Available records START
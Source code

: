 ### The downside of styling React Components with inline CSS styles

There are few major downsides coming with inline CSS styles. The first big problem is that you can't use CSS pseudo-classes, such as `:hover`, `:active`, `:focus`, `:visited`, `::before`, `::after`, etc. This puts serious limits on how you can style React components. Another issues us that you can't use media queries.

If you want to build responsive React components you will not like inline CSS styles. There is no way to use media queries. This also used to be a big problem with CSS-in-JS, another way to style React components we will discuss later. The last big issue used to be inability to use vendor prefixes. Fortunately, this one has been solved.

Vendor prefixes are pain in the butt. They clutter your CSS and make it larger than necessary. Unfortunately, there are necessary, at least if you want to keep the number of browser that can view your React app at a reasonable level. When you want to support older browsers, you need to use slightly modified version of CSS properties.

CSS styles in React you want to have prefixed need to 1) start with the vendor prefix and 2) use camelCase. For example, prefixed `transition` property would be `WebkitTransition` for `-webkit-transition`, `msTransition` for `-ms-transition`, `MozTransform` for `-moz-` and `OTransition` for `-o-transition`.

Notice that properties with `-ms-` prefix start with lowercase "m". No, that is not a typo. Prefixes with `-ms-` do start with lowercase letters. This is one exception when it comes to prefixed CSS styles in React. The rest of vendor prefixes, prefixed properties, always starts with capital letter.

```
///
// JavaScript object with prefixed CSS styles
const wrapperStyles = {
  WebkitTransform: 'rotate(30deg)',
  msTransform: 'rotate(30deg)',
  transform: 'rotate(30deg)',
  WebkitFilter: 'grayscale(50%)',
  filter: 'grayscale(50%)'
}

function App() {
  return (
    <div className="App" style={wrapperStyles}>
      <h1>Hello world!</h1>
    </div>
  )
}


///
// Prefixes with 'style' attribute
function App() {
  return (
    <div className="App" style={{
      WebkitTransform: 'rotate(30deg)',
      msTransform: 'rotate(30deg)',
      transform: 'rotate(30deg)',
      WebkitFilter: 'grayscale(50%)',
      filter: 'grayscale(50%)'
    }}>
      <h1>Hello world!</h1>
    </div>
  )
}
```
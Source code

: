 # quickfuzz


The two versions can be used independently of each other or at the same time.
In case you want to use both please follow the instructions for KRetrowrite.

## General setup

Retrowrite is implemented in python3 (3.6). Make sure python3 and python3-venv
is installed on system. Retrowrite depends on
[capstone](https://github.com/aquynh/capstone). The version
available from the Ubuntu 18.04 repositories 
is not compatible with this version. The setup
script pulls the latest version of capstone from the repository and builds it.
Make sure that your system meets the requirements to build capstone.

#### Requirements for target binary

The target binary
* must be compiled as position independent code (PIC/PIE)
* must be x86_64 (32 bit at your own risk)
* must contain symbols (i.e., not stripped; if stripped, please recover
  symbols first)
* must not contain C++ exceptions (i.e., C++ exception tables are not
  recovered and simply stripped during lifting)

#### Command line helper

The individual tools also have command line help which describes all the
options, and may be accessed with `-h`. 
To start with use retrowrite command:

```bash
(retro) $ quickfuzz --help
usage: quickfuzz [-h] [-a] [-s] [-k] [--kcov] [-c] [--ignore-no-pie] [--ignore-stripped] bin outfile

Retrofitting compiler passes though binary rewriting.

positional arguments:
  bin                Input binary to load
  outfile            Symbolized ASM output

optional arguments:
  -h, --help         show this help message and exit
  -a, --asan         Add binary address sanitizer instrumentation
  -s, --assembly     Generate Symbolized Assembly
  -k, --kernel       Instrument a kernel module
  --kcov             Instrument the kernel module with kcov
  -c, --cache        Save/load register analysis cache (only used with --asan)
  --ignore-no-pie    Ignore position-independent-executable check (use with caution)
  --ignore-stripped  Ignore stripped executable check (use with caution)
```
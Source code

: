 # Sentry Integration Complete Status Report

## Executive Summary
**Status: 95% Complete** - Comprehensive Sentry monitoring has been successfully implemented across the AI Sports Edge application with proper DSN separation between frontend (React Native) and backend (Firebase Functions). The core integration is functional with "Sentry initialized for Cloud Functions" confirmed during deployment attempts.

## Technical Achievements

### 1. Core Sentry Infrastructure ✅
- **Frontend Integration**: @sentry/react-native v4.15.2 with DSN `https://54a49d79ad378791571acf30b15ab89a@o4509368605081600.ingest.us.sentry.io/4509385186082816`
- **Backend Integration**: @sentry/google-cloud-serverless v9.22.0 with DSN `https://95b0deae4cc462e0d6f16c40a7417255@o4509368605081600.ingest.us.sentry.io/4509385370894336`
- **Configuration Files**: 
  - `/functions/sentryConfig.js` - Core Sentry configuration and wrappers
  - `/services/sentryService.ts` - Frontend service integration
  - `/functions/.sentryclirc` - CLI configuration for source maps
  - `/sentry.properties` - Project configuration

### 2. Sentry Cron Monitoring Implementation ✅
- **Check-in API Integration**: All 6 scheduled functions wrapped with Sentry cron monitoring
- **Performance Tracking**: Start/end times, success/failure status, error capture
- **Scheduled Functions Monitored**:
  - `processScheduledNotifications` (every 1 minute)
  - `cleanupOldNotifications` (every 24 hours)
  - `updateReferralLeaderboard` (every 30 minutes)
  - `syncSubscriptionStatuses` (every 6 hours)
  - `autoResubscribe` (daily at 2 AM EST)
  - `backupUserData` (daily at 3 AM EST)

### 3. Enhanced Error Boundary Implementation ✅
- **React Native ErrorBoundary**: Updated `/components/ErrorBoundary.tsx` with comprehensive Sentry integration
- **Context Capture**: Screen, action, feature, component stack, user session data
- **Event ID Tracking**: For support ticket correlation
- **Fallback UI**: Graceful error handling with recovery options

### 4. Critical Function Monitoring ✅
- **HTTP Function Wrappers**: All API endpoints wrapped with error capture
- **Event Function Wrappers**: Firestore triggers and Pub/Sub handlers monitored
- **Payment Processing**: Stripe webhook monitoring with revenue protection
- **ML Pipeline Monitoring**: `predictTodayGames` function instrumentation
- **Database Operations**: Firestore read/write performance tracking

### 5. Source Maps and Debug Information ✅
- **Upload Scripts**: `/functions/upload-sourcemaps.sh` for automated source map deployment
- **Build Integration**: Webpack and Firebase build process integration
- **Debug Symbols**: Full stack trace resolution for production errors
Available records END
- [What you need to do] Exactly as given, repeat each line above.

- [Task response]
Source code

: ### The downside of styling React Components with inline CSS styles

There are few major downsides coming with inline CSS styles. The first big problem is that you can't use CSS pseudo-classes, such as `:hover`, `:active`, `:focus`, `:visited`, `::before`, `::after`, etc. This puts serious limits on how you can style React components. Another issues us that you can't use media queries.

If you want to build responsive React components you will not like inline CSS styles. There is no way to use media queries. This also used to be a big problem with CSS-in-JS, another way to style React components we will discuss later. The last big issue used to be inability to use vendor prefixes. Fortunately, this one has been solved.

Vendor prefixes are pain in the butt. They clutter your CSS and make it larger than necessary. Unfortunately, there are necessary, at least if you want to keep the number of browser that can view your React app at a reasonable level. When you want to support older browsers, you need to use slightly modified version of CSS properties.

CSS styles in React you want to have prefixed need to 1) start with the vendor prefix and 2) use camelCase. For example, prefixed `transition` property would be `WebkitTransition` for `-webkit-transition`, `msTransition` for `-ms-transition`, `MozTransform` for `-moz-` and `OTransition` for `-o-transition`.

Notice that properties with `-ms-` prefix start with lowercase "m". No, that is not a typo. Prefixes with `-ms-` do start with lowercase letters. This is one exception when it comes to prefixed CSS styles in React. The rest of vendor prefixes, prefixed properties, always starts with capital letter.

```
///
// JavaScript object with prefixed CSS styles
const wrapperStyles = {
  WebkitTransform: 'rotate(30deg)',
  msTransform: 'rotate(30deg)',
  transform: 'rotate(30deg)',
  WebkitFilter: 'grayscale(50%)',
  filter: 'grayscale(50%)'
}

function App() {
  return (
    <div className="App" style={wrapperStyles}>
      <h1>Hello world!</h1>
    </div>
  )
}


///
// Prefixes with 'style' attribute
function App() {
  return (
    <div className="App" style={{
      WebkitTransform: 'rotate(30deg)',
      msTransform: 'rotate(30deg)',
      transform: 'rotate(30deg)',
      WebkitFilter: 'grayscale(50%)',
      filter: 'grayscale(50%)'
    }}>
      <h1>Hello world!</h1>
    </div>
  )
}
```
Source code

: # quickfuzz


The two versions can be used independently of each other or at the same time.
In case you want to use both please follow the instructions for KRetrowrite.

## General setup

Retrowrite is implemented in python3 (3.6). Make sure python3 and python3-venv
is installed on system. Retrowrite depends on
[capstone](https://github.com/aquynh/capstone). The version
available from the Ubuntu 18.04 repositories 
is not compatible with this version. The setup
script pulls the latest version of capstone from the repository and builds it.
Make sure that your system meets the requirements to build capstone.

#### Requirements for target binary

The target binary
* must be compiled as position independent code (PIC/PIE)
* must be x86_64 (32 bit at your own risk)
* must contain symbols (i.e., not stripped; if stripped, please recover
  symbols first)
* must not contain C++ exceptions (i.e., C++ exception tables are not
  recovered and simply stripped during lifting)

#### Command line helper

The individual tools also have command line help which describes all the
options, and may be accessed with `-h`. 
To start with use retrowrite command:

```bash
(retro) $ quickfuzz --help
usage: quickfuzz [-h] [-a] [-s] [-k] [--kcov] [-c] [--ignore-no-pie] [--ignore-stripped] bin outfile

Retrofitting compiler passes though binary rewriting.

positional arguments:
  bin                Input binary to load
  outfile            Symbolized ASM output

optional arguments:
  -h, --help         show this help message and exit
  -a, --asan         Add binary address sanitizer instrumentation
  -s, --assembly     Generate Symbolized Assembly
  -k, --kernel       Instrument a kernel module
  --kcov             Instrument the kernel module with kcov
  -c, --cache        Save/load register analysis cache (only used with --asan)
  --ignore-no-pie    Ignore position-independent-executable check (use with caution)
  --ignore-stripped  Ignore stripped executable check (use with caution)
```
Source code

: # Sentry Integration Complete Status Report

## Executive Summary
**Status: 95% Complete** - Comprehensive Sentry monitoring has been successfully implemented across the AI Sports Edge application with proper DSN separation between frontend (React Native) and backend (Firebase Functions). The core integration is functional with "Sentry initialized for Cloud Functions" confirmed during deployment attempts.

## Technical Achievements

### 1. Core Sentry Infrastructure ✅
- **Frontend Integration**: @sentry/react-native v4.15.2 with DSN `https://54a49d79ad378791571acf30b15ab89a@o4509368605081600.ingest.us.sentry.io/4509385186082816`
- **Backend Integration**: @sentry/google-cloud-serverless v9.22.0 with DSN `https://95b0deae4cc462e0d6f16c40a7417255@o4509368605081600.ingest.us.sentry.io/4509385370894336`
- **Configuration Files**: 
  - `/functions/sentryConfig.js` - Core Sentry configuration and wrappers
  - `/services/sentryService.ts` - Frontend service integration
  - `/functions/.sentryclirc` - CLI configuration for source maps
  - `/sentry.properties` - Project configuration

### 2. Sentry Cron Monitoring Implementation ✅
- **Check-in API Integration**: All 6 scheduled functions wrapped with Sentry cron monitoring
- **Performance Tracking**: Start/end times, success/failure status, error capture
- **Scheduled Functions Monitored**:
  - `processScheduledNotifications` (every 1 minute)
  - `cleanupOldNotifications` (every 24 hours)
  - `updateReferralLeaderboard` (every 30 minutes)
  - `syncSubscriptionStatuses` (every 6 hours)
  - `autoResubscribe` (daily at 2 AM EST)
  - `backupUserData` (daily at 3 AM EST)

### 3. Enhanced Error Boundary Implementation ✅
- **React Native ErrorBoundary**: Updated `/components/ErrorBoundary.tsx` with comprehensive Sentry integration
- **Context Capture**: Screen, action, feature, component stack, user session data
- **Event ID Tracking**: For support ticket correlation
- **Fallback UI**: Graceful error handling with recovery options

### 4. Critical Function Monitoring ✅
- **HTTP Function Wrappers**: All API endpoints wrapped with error capture
- **Event Function Wrappers**: Firestore triggers and Pub/Sub handlers monitored
- **Payment Processing**: Stripe webhook monitoring with revenue protection
- **ML Pipeline Monitoring**: `predictTodayGames` function instrumentation
- **Database Operations**: Firestore read/write performance tracking

### 5. Source Maps and Debug Information ✅
- **Upload Scripts**: `/functions/upload-sourcemaps.sh` for automated source map deployment
- **Build Integration**: Webpack and Firebase build process integration
- **Debug Symbols**: Full stack trace resolution for production errors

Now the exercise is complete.